The Federal Deposit Insurance Corporation (FDIC) insures bank accounts in the event of a bank failure. The amount of insurance has been increased to $250,000 by legislation enacted on Oct. 3, 2008. If you have more than the FDIC limit at a bank that fails, you could lose all or part of the amount that is not covered by the FDIC insurance.
FDIC Insurance for Living Trusts
For each trust owner, living trust accounts are insured up to $250,000 per beneficiary, including individuals, charities and non-profit organizations. The maximum coverage per bank for each trust owner is $1,250,000. If there are two trust owners, such as husband and wife, the coverage can be up to $2,500,000 per bank.
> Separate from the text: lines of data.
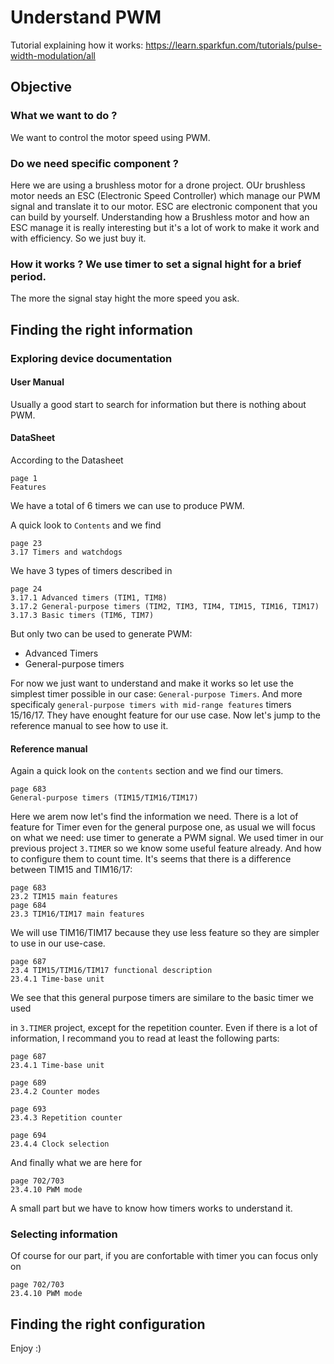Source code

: # Understand PWM
Tutorial explaining how it works:
https://learn.sparkfun.com/tutorials/pulse-width-modulation/all


## Objective
###	What we want to do ?
We want to control the motor speed using PWM.

### Do we need specific component ?
Here we are using a brushless motor for a drone project.
OUr brushless motor needs an ESC (Electronic Speed Controller) which manage 
our PWM signal and translate it to our motor.
ESC are electronic component that you can build by yourself.
Understanding how a Brushless motor and how an ESC manage it is really 
interesting but it's a lot of work to make it work and with efficiency.
So we just buy it.


### How it works ?  We use timer to set a signal hight for a brief period.
The more the signal stay hight the more speed you ask.

## Finding the right information
### Exploring device documentation
#### User Manual
Usually a good start to search for information but there is nothing about PWM.

#### DataSheet
According to the Datasheet

	page 1
	Features

We have a total of 6 timers we can use to produce PWM.

A quick look to `Contents` and we find

	page 23
	3.17 Timers and watchdogs

We have 3 types of timers described in 

	page 24
	3.17.1 Advanced timers (TIM1, TIM8)
	3.17.2 General-purpose timers (TIM2, TIM3, TIM4, TIM15, TIM16, TIM17)
	3.17.3 Basic timers (TIM6, TIM7)

But only two can be used to generate PWM:

- Advanced Timers
- General-purpose timers

For now we just want to understand and make it works so let use the simplest 
timer possible in our case: `General-purpose Timers`.
And more specificaly `general-purpose timers with mid-range features` 
timers 15/16/17. They have enought feature for our use case.
Now let's jump to the reference manual to see how to use it.

#### Reference manual
Again a quick look on the `contents` section and we find our timers.

	page 683
	General-purpose timers (TIM15/TIM16/TIM17)

Here we arem now let's find the information we need.
There is a lot of feature for Timer even for the general purpose one, as usual 
we will focus on what we need: use timer to generate a PWM signal.
We used timer in our previous project `3.TIMER` so we know some 
useful feature already. And how to configure them to count time.
It's seems that there is a difference between TIM15 and TIM16/17:

	page 683
	23.2 TIM15 main features
	page 684
	23.3 TIM16/TIM17 main features

We will use TIM16/TIM17 because they use less feature so they are simpler to 
use in our use-case.

	page 687
	23.4 TIM15/TIM16/TIM17 functional description
	23.4.1 Time-base unit

We see that this general purpose timers are similare to the basic timer we used

 in `3.TIMER` project, except for the repetition counter.
 Even if there is a lot of information, I recommand you to read at least the 
 following parts:

	page 687
	23.4.1 Time-base unit
	
	page 689
	23.4.2 Counter modes

	page 693
	23.4.3 Repetition counter

	page 694
	23.4.4 Clock selection

And finally what we are here for

	page 702/703
	23.4.10 PWM mode

A small part but we have to know how timers works to understand it.

### Selecting information
Of course for our part, if you are confortable with timer you can focus only on

	page 702/703
	23.4.10 PWM mode

## Finding the right configuration

Enjoy :)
Examples of how FDIC Insurance Is Calculated
If the trust has more than one owner (also called a trustor), FDIC coverage is $250,000 per qualifying beneficiary for each owner. For example, if a husband and wife are the trustors, and the trust will be distributed to their three children after both of them have died, the trust accounts at a single bank will be insured up to $750,000 per trustor, or a total of $1,500,000 for that bank. If there is only one trustor and two beneficiaries, the coverage will be $500,000. If there is only one trustor and the beneficiaries are the trustor's child, and two charities, the coverage will be $750,000. If there are two trustors and only one beneficiary, the coverage is $500,000.
What About Qualifying Beneficiaries?
The concept of qualifying beneficiaries, who were defined as descendants of the trustors, is no longer used by FDIC.
Warning about Multiple Accounts
The FDIC limits are per bank, not per account. If a single trust owner has several accounts at the same bank totaling $500,000, and the trust has no qualifying beneficiaries, only $250,000 of assets will be FDIC insured. However, in addition to having FDIC insurance for a trust account, a depositor also could be covered for joint tenancy accounts and IRA accounts.